Disposals of non-core assets—R125 million during the half, at a 4% premium to book—are freeing up capital for reinvestment in value-accretive developments, many of which are outside traditional urban strongholds. While no acquisitions were completed during the half-year, Dipula maintains a strategic pipeline of growth opportunities.
Unlocking the hidden economy
Petersen is quick to point out that much of the economic activity in these communities remains off the official radar. “You drive through some of these areas, and the level of development is remarkable,” he said. “What used to be a single-room structure is now a four-bedroom house with multiple rental units behind it. Backyard dwellings rent for R3,000 to R6,000 per unit—comparable to formal urban rentals, but this income is off the books.”
For Dipula, understanding this “hidden economy” is critical. “Traditional models of demand forecasting and creditworthiness don’t capture this activity. You have to be on the ground to really understand it. You need the local context, the relationships, the data that doesn’t come from a spreadsheet.”
Strategic shift, not a side bet
Dipula’s rural and township focus isn’t a side bet; it’s the core strategy. The company has telegraphed its intention to exit the residential rental market, which currently represents 4% of income, to reallocate capital to retail and industrial sectors. Office holdings, now 16% of income, are being streamlined as vacancies improved to 19%, down from 23% a year ago. However, the market remains oversupplied.
Industrial plays are tailored to the context, focusing on small-format, last-mile logistics and light manufacturing facilities that support local economies. “We’re not competing with the likes of Equites or Fortress in the big-box logistics space,” Petersen explained. “Our assets are in the 5,000 to 25,000 square metre range. They’re close to the customer and adaptable to changing needs.”

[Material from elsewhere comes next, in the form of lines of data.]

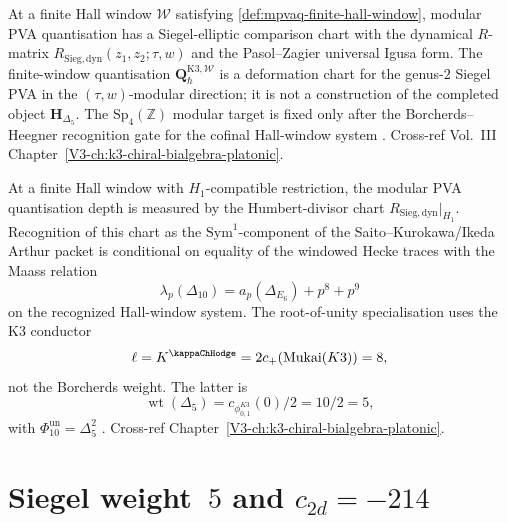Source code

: \begin{remark}
\label{rem:mpvaq-1}
At a finite Hall window $\mathcal W$ satisfying
\cref{def:mpvaq-finite-hall-window}, modular PVA quantisation has a
Siegel-elliptic comparison chart with the dynamical $R$-matrix
$R_{\mathrm{Sieg,dyn}}(z_1, z_2;\tau, w)$ and the Pasol--Zagier
universal Igusa form.  The finite-window quantisation
$\mathbf Q_{\hbar}^{\mathrm{K3},\mathcal W}$ is a deformation chart for
the genus-$2$ Siegel PVA in the $(\tau,w)$-modular direction; it is not a
construction of the completed object $\mathbf H_{\Delta_5}$.  The
$\mathrm{Sp}_4(\mathbb Z)$ modular target is fixed only after the
Borcherds--Heegner recognition gate for the cofinal Hall-window system
\cite{PasolZagier2013,Felder1995}. Cross-ref Vol.~III
Chapter~\ref{V3-ch:k3-chiral-bialgebra-platonic}.
\end{remark}

\begin{remark}
\label{rem:mpvaq-2}
At a finite Hall window with $H_1$-compatible restriction, the modular
PVA quantisation depth is measured by the Humbert-divisor chart
$R_{\mathrm{Sieg,dyn}}|_{H_1}$.  Recognition of this chart as the
$\mathrm{Sym}^1$-component of the Saito--Kurokawa/Ikeda Arthur packet is
conditional on equality of the windowed Hecke traces with the Maass
relation
\[
\lambda_p(\Delta_{10}) = a_p(\Delta_{E_6}) + p^8 + p^9
\]
on the recognized Hall-window system.  The root-of-unity specialisation
uses the K3 conductor
\[
 \ell = K^{\kappaChHodge}
 =2c_+(\mathrm{Mukai}(K3))=8,
\]
not the Borcherds weight. The latter is
\[
 \operatorname{wt}(\Delta_5)
 =c_{\phi_{0,1}^{K3}}(0)/2=10/2=5,
\]
with $\Phi_{10}^{\mathrm{un}}=\Delta_5^2$
\cite{Andrianov1974,Ikeda2001,Lusztig1990}. Cross-ref
Chapter~\ref{V3-ch:k3-chiral-bialgebra-platonic}.
\end{remark}

\section{Siegel weight~$5$ and $c_{2d} = -214$}
\label{sec:mpvaq-supplement-ii}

Sustainability and balance sheet strength
Dipula’s installed solar capacity will more than double to 16 MW this year, as part of a broader effort to future-proof the portfolio. Gearing remains prudent at 36.3%, with R400 million in undrawn facilities providing additional liquidity. The interest cover ratio is steady at 2.8 times, reflecting a consistently well-managed balance sheet.
“We’re not overgeared. Our LTV is around 36%, and we have room to move if the right opportunities arise. But we’re cautious. It’s not the time to chase deals. It’s time to consolidate, manage costs, and invest in areas that show real demand.”
Looking ahead
Petersen remains optimistic despite a tough macroeconomic outlook—sticky inflation, high interest rates, and global uncertainty. “These markets have been overlooked for too long. But the data—and more importantly, the people—tell a different story. There’s growth here. There’s resilience. And there’s value to be unlocked.”
As Dipula marks two decades of delivery, its rural and township strategy is driving results and redefining what’s possible in South Africa’s property landscape.